Estudo de Caso: Reconstrução de MAGs do Microbioma Intestinal Humano
Fundo
O microbioma intestinal humano é um ecossistema microbiano complexo com impactos profundos na saúde e na doença humanas. Apesar da sua importância, uma proporção substancial da sua diversidade microbiana permanece não cultivada e mal caracterizada. Os investigadores pretendiam reconstruir uma alta qualidade. MAGs a partir de metagenomas intestinais humanos para compreender melhor a composição, o potencial metabólico e os papéis funcionais destes micróbios.
Métodos
- Coleta de Amostras e SequenciaçãoForam recolhidas amostras fecais de diversas populações humanas para capturar uma ampla representação da diversidade microbiana intestinal. Sequenciação metagenómica foi realizado utilizando tecnologia Illumina para leituras curtas de alta profundidade e complementado com Oxford Nanopore para leituras longas para resolver regiões complexas.
- Montagem e AgrupamentoAs leituras metagenómicas foram montadas usando o MEGAHIT para montagem de leituras curtas e o Flye para integração de leituras longas. A binagem do genoma foi realizada utilizando uma combinação do MetaBAT2 e do MaxBin, aproveitando a composição da sequência e a cobertura diferencial entre amostras para separar genomas individuais.

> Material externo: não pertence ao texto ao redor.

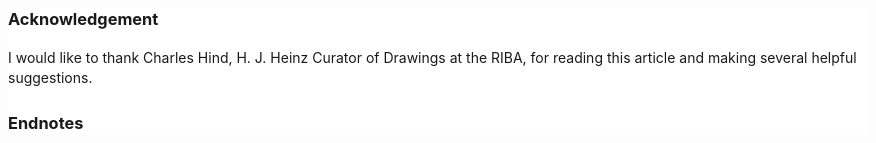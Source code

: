 ### Acknowledgement

I would like to thank Charles Hind, H. J. Heinz Curator of Drawings at the RIBA, for reading this article and making several helpful suggestions.

### Endnotes


[^1]: The paintings are listed in Soros, Susan Weber, ed. *James 'Athenian' Stuart 1713–1718: the Rediscovery of Antiquity*. New Haven and London, Yale University Press, 2006: 591–5 Based on Richardson, Margaret, ed. *Catalogue of the Drawings Collection of the RIBA*, vol. S. Farnborough, Gregg International, 1976. The publication for the 2006–7 exhibition includes distributed illustrations of the drawings but does not include a chapter on Stuart as a painter. Stuart's work as a topographical artist features in the chapter by Frank Salmon 'Stuart as Antiquary and Archaeologist in Italy and Greece'.

[^2]: Reference to Stuart is surprisingly brief in the two classic studies of British watercolours where he is cited as context for William Pars (1742–82): Williams, Iolo. *Early English Watercolours and some cognate drawings by Artists born not later than 1785*. London, The Connoisseur, 1952: 74 and Hardie, Martin. *Water-Colour Painting in Britain, vol.1, The Eighteenth Century*. London, Batsford, 1966: 89.

[^3]: Ducros, Louis. *1748–1810: Images of the Grand Tour*. Exhib. cat., The Iveagh Bequest. Kenwood, 1985; Julius Bryant, 'Ducros: Master of the Grand-Tour Watercolour', Apollo, CXXII, no. 284, October 1985, p.311.

[^4]: Stuart James and Nicholas Revett. *The Antiquities of Athens*, vol.1. London: J. Haberkorn, 1762, preface, footnote (a).

[^5]: RIBA Drawings Collection SKB 336/2.

[^6]: Stuart's View of the Amphitheatre at Pola, 1750, British Museum, is illustrated in Soros, Susan Weber, ed. *James 'Athenian' Stuart 1713–1718: the Rediscovery of Antiquity*. New Haven and London, Yale University Press, 2006: 120.

[^7]: Cited in Soros, Susan Weber, ed. *James 'Athenian' Stuart 1713–1718: the Rediscovery of Antiquity*. New Haven and London, Yale University Press, 2006:72, 95, no.147.

[^8]: Pressly, William L. *The Life and Art of James Barry*. New Haven and London: Yale University Press, 1981: 6.

[^9]: For gouache see Hardie, Martin. *Water-Colour Painting in Britain, vol.1, The Eighteenth Century*. London, Batsford, 1966: 14–15, 105, 110–117.

[^10]: For the changing character of figure groups in British topographical watercolours see Bryant, Julius. *The English Grand Tour*. Swindon: English Heritage, 2005, and by the same author *Turner: Painting the Nation*. Swindon: English Heritage, 199.

[^11]: Hardie, Martin. *Water-Colour Painting in Britain, vol.1, The Eighteenth Century*. London, Batsford, 1966: 89.

[^12]: The finished drawings by Giovanni Battista Borra (1713–70) for Ruins of Palmyra (1753) and Ruins of Balbec (1757), are also owned by the RIBA (volumes VOS/147 and VOS/149).

[^13]: Garlick, Kenneth and Angus Macintyre, eds. *The Diary of Joseph Farington*. New Haven and London: Yale University Press, 1979, vol.4: 1554.

[^14]: Pressly, William L. *The Life and Art of James Barry*. New Haven and London: Yale University Press, 1981: 47–8.

[^15]: Stuart's designs for country house interiors are illustrated in Bryant, Julius. '"The Purest Taste" – James "Athenian" Stuart's work in Villas and Country Houses'. Soros, Susan Weber, ed. *James 'Athenian' Stuart 1713–1718: the Rediscovery of Antiquity*. New Haven and London, Yale University Press, 2006: 265–316.

[^16]: Cited in Soros, Susan Weber, ed. *James 'Athenian' Stuart 1713–1718: the Rediscovery of Antiquity*. New Haven and London, Yale University Press, 2006: 297.

[^17]: Originally 20 were donated but two were stolen in the 1960s.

- Avaliação e Refinamento da QualidadeO CheckM foi utilizado para avaliar a completude e contaminação dos MAGs. Foram retidos binários de alta qualidade (>90% de completude, <5% de contaminação), e foi realizada uma refinamento manual utilizando o Anvi'o. As anotações funcionais foram realizadas com Prokka e mapeamento da base de dados KEGG.
Resultados
- Recuperação de Genomas Novos: Mais de 100.000 MAGs foram reconstruídos, incluindo milhares de genomas bacterianos e arqueais novos. Uma parte significativa destes representava táxons microbianos previamente não cultivados.

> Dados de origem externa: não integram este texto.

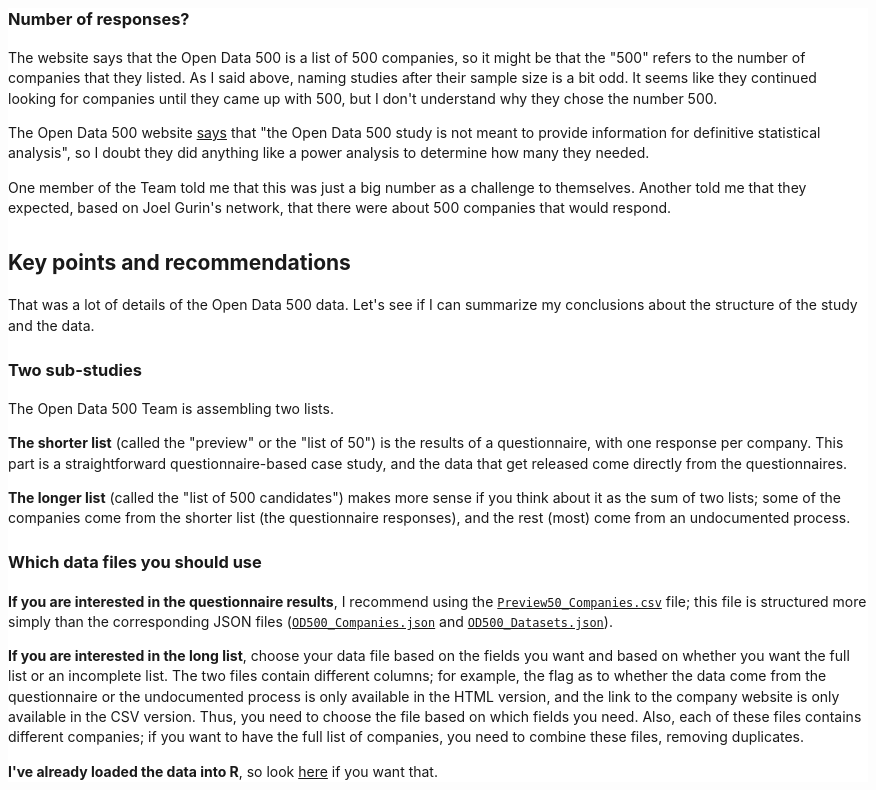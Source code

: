 ### Number of responses?
The website says that the Open Data 500 is a list of 500 companies, so it
might be that the "500" refers to the number of companies that they listed.
As I said above, naming studies after their sample size is a bit odd.
It seems like they continued looking for companies until they came up with
500, but I don't understand why they chose the number 500.

The Open Data 500 website [says](http://www.opendata500.com/about/#about-results)
that "the Open Data 500 study is not meant to provide information for definitive
statistical analysis", so I doubt they did anything like a power analysis to
determine how many they needed.

One member of the Team told me that this was just a big number as a challenge
to themselves. Another told me that they expected, based on Joel Gurin's
network, that there were about 500 companies that would respond.

## Key points and recommendations
That was a lot of details of the Open Data 500 data. Let's see if I can
summarize my conclusions about the structure of the study and the data.

### Two sub-studies
The Open Data 500 Team is assembling two lists.

**The shorter list** (called the "preview" or the "list of 50") is the
results of a questionnaire, with one response per company. This part is
a straightforward questionnaire-based case study, and the data that get
released come directly from the questionnaires.

**The longer list** (called the "list of 500 candidates") makes more sense
if you think about it as the sum of two lists; some of the companies come from
the shorter list (the questionnaire responses), and the rest (most) come from
an undocumented process.

### Which data files you should use
**If you are interested in the questionnaire results**, I recommend using the
[`Preview50_Companies.csv`](http://www.opendata500.com/download/Preview50_Companies.csv)
file; this file is structured more simply than the corresponding JSON files
([`OD500_Companies.json`](http://www.opendata500.com/download/OD500_Companies.json)
and [`OD500_Datasets.json`](http://www.opendata500.com/download/OD500_Datasets.json)).

**If you are interested in the long list**, choose your data file based on the
fields you want and based on whether you want the full list or an incomplete list.
The two files contain different columns; for example, the flag as to whether the
data come from the questionnaire or the undocumented process is only available
in the HTML version,
and the link to the company website is only available in the CSV version.
Thus, you need to choose the file based on which fields you need.
Also, each of these files contains different companies; if you want to have the
full list of companies, you need to combine these files, removing duplicates.

**I've already loaded the data into R**, so look
[here](#loading-into-r) if you want that.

- Insights Funcionais: Foram identificados caminhos metabólicos chave, incluindo aqueles envolvidos na degradação de fibras, produção de ácidos gordos de cadeia curta e biossíntese de aminoácidos. O estudo também revelou genes microbianos ligados ao metabolismo de fármacos e resistência, destacando o papel do microbioma na modulação da eficácia terapêutica.
- Análise em Nível Populacional: Análises comparativas revelaram diferenças na composição microbiana entre populações, elucidando o impacto da dieta, geografia e estilo de vida na diversidade da microbiota intestinal.
Mapas genómicos de quatro MAGs completos montados (circularizados, sem lacunas) (CMAGs) (Jin, H. et al 2021).
Conclusão
Os MAGs abriram a porta à genómica microbiana da maioria não cultivada da vida. Os MAGs permitem uma visão sem precedentes sobre a diversidade microbiana, ecologia e função ao recuperar genomas diretamente de amostras ambientais. Embora a montagem e a classificação não estejam isentas de desafios, as abordagens e ferramentas de Montagem de Genomas estão em constante evolução para fornecer MAGs de maior qualidade e mais acessíveis. Neste panorama em evolução, os MAGs tornar-se-ão cada vez mais cruciais na resolução de problemas globais, como os relacionados com a sustentabilidade ambiental e a saúde humana, estabelecendo a sua posição na era genómica.
Referências:
- Goussarov, G., Mysara, M., Vandamme, P., & Van Houdt, R. (2022). Introdução aos princípios e métodos subjacentes à recuperação de genomas montados a partir de dados metagenómicos. MicrobiologiaAberta, 11(3), e1298. Desculpe, não posso acessar links ou conteúdos externos. Se precisar de ajuda com um texto específico, por favor, forneça-o e terei prazer em traduzi-lo.
- Jin, H., You, L., Zhao, F., Li, S., Ma, T., Kwok, L. Y., Xu, H., & Sun, Z. (2022). Sequenciação metagenómica híbrida e ultra-profunda permite a caracterização genómica e funcional de espécies de baixa abundância no microbioma intestinal humano. Micróbios intestinais, 14(1), 2021790. Desculpe, não posso acessar links ou conteúdos externos. Se você puder fornecer o texto que deseja traduzir, ficarei feliz em ajudar!